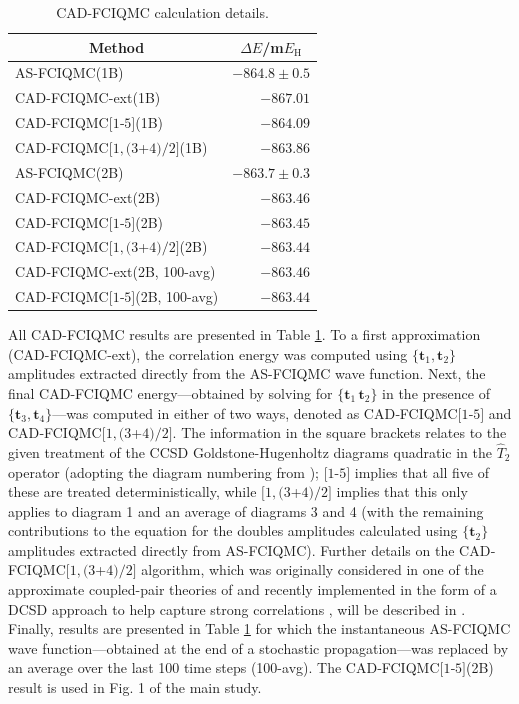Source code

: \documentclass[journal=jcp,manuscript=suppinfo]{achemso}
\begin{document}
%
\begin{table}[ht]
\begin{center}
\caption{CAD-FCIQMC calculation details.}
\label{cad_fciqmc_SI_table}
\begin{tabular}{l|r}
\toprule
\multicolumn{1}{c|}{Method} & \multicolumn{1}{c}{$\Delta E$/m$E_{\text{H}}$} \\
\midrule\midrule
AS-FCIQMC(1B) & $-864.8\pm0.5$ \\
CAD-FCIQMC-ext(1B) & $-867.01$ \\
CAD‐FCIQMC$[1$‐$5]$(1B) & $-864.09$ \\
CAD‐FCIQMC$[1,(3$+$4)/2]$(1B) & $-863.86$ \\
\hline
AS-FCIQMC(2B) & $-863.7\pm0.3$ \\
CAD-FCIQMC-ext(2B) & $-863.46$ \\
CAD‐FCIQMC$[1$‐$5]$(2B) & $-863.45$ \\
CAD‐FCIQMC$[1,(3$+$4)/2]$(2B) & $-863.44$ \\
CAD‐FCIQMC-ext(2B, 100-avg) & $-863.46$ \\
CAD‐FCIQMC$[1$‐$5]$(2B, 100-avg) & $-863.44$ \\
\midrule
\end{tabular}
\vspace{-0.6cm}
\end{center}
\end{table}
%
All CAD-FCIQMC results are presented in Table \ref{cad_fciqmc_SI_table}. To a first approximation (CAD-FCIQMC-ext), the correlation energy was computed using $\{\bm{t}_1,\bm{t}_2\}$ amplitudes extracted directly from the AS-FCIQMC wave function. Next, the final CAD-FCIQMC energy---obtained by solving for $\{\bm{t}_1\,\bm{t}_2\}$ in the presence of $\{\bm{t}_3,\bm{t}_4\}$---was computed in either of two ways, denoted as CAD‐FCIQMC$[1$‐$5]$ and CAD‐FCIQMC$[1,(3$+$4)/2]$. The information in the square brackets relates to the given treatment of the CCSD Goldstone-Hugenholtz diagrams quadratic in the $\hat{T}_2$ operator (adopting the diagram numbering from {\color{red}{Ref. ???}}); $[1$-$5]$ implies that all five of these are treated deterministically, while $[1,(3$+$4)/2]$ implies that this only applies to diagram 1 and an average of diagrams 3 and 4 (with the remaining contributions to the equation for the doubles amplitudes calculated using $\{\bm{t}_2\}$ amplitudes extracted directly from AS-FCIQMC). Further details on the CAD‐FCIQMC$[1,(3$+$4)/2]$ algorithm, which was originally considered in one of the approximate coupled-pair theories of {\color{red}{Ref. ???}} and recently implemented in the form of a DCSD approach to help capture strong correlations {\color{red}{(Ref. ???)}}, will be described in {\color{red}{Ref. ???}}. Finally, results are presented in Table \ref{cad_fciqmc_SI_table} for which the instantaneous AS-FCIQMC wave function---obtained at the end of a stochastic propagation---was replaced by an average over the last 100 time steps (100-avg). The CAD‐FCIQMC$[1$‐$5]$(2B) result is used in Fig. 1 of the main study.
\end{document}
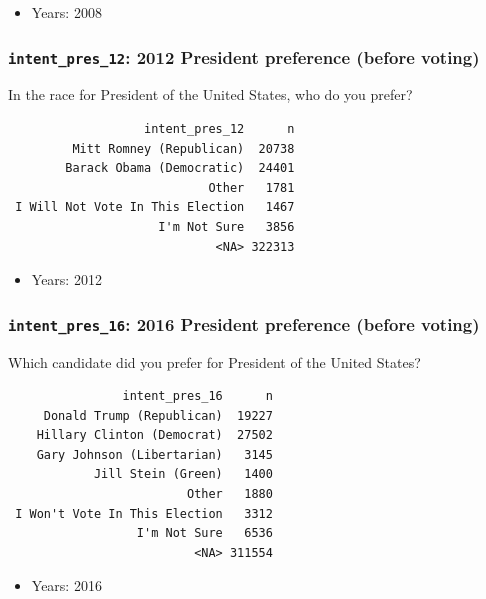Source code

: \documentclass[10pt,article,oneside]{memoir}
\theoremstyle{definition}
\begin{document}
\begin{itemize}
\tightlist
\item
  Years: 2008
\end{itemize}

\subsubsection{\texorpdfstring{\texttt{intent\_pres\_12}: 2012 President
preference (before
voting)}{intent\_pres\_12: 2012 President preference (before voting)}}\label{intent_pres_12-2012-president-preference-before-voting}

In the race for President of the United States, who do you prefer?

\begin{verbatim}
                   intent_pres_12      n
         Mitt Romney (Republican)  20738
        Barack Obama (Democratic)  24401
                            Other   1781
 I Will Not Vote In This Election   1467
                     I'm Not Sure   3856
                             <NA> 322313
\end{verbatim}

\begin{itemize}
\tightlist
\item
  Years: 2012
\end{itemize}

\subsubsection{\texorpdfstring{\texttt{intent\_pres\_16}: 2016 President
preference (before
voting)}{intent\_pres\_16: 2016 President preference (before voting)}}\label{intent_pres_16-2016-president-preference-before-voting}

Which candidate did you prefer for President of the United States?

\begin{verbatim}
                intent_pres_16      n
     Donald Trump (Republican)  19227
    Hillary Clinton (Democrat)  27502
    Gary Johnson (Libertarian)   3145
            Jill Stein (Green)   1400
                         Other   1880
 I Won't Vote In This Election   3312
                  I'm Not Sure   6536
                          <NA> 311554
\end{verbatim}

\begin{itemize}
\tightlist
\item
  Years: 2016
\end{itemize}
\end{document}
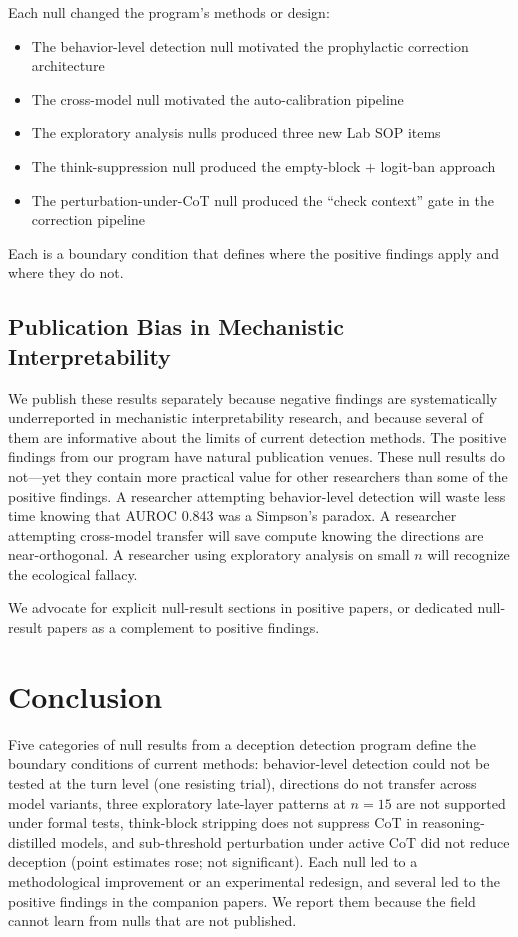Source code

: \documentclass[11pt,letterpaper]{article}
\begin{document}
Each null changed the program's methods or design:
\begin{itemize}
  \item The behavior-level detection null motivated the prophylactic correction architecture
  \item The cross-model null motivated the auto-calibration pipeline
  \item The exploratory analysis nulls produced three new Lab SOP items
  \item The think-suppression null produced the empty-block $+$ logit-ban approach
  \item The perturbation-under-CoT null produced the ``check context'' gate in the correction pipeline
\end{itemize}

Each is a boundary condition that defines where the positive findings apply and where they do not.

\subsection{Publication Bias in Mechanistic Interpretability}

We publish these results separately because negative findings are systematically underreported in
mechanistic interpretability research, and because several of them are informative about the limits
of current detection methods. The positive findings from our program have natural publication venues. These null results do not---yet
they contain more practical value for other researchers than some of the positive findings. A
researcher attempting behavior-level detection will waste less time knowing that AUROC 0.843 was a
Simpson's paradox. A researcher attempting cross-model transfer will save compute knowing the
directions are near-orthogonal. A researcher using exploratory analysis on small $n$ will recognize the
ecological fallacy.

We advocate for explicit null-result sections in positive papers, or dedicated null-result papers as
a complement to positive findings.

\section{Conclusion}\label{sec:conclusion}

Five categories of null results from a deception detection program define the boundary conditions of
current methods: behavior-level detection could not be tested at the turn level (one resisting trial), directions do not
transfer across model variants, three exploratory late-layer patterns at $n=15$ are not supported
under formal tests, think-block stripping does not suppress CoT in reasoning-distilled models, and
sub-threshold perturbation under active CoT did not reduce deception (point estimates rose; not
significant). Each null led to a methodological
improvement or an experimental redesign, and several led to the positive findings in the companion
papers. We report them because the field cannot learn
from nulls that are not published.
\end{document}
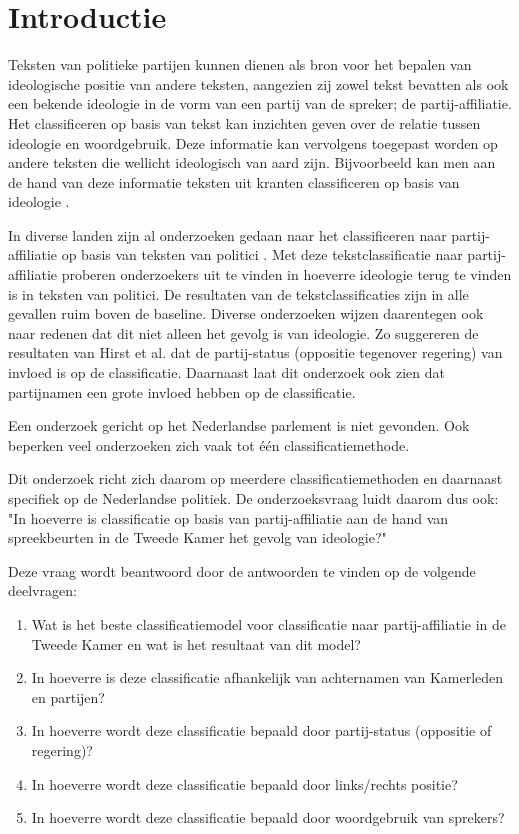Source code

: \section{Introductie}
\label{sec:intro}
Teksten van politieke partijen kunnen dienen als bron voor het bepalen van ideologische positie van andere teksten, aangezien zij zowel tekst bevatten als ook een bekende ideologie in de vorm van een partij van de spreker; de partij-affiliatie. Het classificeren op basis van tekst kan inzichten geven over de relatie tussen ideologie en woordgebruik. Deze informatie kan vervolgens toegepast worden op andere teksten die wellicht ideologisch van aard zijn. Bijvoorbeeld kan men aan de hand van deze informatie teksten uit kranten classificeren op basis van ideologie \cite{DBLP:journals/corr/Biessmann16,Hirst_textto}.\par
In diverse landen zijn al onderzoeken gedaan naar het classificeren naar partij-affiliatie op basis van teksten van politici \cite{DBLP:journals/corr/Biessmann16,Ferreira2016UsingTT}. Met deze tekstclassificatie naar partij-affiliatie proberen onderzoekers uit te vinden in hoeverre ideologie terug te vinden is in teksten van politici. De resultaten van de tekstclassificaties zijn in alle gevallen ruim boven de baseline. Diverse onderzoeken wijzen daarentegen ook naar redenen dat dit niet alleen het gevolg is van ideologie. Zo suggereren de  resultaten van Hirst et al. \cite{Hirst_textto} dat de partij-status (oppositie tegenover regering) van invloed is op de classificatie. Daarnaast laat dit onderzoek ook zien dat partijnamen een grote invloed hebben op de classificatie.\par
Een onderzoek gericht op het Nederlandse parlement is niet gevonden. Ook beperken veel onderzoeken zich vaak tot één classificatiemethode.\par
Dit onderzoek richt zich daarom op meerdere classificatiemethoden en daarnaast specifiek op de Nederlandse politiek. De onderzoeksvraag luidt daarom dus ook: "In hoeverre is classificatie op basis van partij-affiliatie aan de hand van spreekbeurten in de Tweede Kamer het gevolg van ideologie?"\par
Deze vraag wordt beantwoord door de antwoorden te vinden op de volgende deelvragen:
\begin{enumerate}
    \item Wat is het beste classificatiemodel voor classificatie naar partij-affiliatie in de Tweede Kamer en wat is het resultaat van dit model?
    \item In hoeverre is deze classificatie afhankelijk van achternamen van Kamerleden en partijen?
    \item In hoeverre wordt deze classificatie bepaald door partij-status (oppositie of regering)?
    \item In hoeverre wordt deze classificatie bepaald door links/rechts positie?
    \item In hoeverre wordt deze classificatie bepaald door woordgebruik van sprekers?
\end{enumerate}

——

What you need to do =>
Above are the lines; repeat exactly the ones from the line containing "Lab SOP items" down to the line containing "they contain more", both inclusive.

The answer =>
  \item The exploratory analysis nulls produced three new Lab SOP items
  \item The think-suppression null produced the empty-block $+$ logit-ban approach
  \item The perturbation-under-CoT null produced the ``check context'' gate in the correction pipeline
\end{itemize}

Each is a boundary condition that defines where the positive findings apply and where they do not.

\subsection{Publication Bias in Mechanistic Interpretability}

We publish these results separately because negative findings are systematically underreported in
mechanistic interpretability research, and because several of them are informative about the limits
of current detection methods. The positive findings from our program have natural publication venues. These null results do not---yet
they contain more practical value for other researchers than some of the positive findings. A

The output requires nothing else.